▶ **What to work on**: Where a line in the records below includes "documentclass", pull that line out.

====== Extracted entries ======

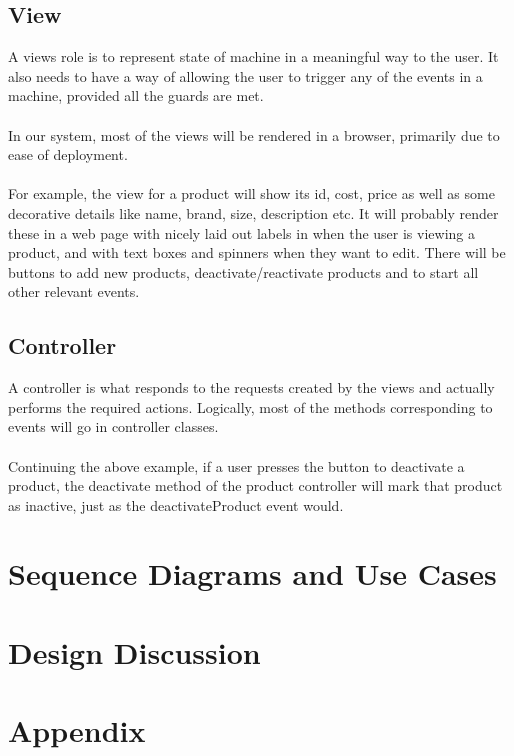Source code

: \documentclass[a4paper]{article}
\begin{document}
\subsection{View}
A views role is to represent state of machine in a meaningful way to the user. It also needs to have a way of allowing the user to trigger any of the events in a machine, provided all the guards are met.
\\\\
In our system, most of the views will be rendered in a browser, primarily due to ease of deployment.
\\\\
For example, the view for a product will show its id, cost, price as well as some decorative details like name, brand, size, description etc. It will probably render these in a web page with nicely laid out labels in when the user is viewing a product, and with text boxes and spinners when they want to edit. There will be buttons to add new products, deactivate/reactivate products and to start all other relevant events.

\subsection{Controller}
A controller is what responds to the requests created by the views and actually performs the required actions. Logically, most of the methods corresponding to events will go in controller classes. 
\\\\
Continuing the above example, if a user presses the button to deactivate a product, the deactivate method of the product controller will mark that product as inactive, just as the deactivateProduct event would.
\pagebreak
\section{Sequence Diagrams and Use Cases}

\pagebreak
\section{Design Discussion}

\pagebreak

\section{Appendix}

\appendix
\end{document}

======
====== Extracted entries ======

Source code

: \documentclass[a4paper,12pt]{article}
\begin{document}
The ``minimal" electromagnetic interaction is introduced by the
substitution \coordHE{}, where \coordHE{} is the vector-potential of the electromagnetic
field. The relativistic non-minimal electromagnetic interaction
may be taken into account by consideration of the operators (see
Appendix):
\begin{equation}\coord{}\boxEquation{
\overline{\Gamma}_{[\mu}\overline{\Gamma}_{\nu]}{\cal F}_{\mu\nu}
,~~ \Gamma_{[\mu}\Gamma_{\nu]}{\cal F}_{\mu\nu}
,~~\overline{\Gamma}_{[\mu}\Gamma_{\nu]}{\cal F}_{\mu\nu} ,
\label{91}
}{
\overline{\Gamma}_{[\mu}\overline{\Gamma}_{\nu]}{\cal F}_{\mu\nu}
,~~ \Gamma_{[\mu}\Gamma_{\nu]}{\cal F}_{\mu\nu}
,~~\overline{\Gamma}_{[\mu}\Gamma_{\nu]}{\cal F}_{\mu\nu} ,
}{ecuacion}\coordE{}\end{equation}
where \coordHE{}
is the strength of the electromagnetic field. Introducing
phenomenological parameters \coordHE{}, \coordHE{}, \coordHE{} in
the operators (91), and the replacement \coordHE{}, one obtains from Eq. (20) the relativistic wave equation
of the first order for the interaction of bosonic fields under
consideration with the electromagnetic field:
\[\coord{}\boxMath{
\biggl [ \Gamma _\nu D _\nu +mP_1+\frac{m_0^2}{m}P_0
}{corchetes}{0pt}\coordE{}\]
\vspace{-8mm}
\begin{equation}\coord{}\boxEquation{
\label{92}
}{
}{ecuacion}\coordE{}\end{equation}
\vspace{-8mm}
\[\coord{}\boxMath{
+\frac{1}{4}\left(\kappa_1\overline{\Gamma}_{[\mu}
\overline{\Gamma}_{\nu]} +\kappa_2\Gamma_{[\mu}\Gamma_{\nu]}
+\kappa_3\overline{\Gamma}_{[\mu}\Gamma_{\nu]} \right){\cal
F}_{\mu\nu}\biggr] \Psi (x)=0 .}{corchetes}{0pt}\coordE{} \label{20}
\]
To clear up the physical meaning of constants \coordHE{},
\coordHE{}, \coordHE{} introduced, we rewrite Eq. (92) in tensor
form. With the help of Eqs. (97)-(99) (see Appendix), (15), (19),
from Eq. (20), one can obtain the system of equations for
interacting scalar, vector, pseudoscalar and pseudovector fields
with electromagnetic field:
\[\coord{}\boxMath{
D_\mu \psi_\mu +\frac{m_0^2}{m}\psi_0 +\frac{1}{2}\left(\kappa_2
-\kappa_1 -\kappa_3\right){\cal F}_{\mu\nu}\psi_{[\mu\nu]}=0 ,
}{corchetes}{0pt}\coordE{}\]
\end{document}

======

▶ **Written reply**:
: \documentclass[a4paper]{article}
: \documentclass[a4paper,12pt]{article}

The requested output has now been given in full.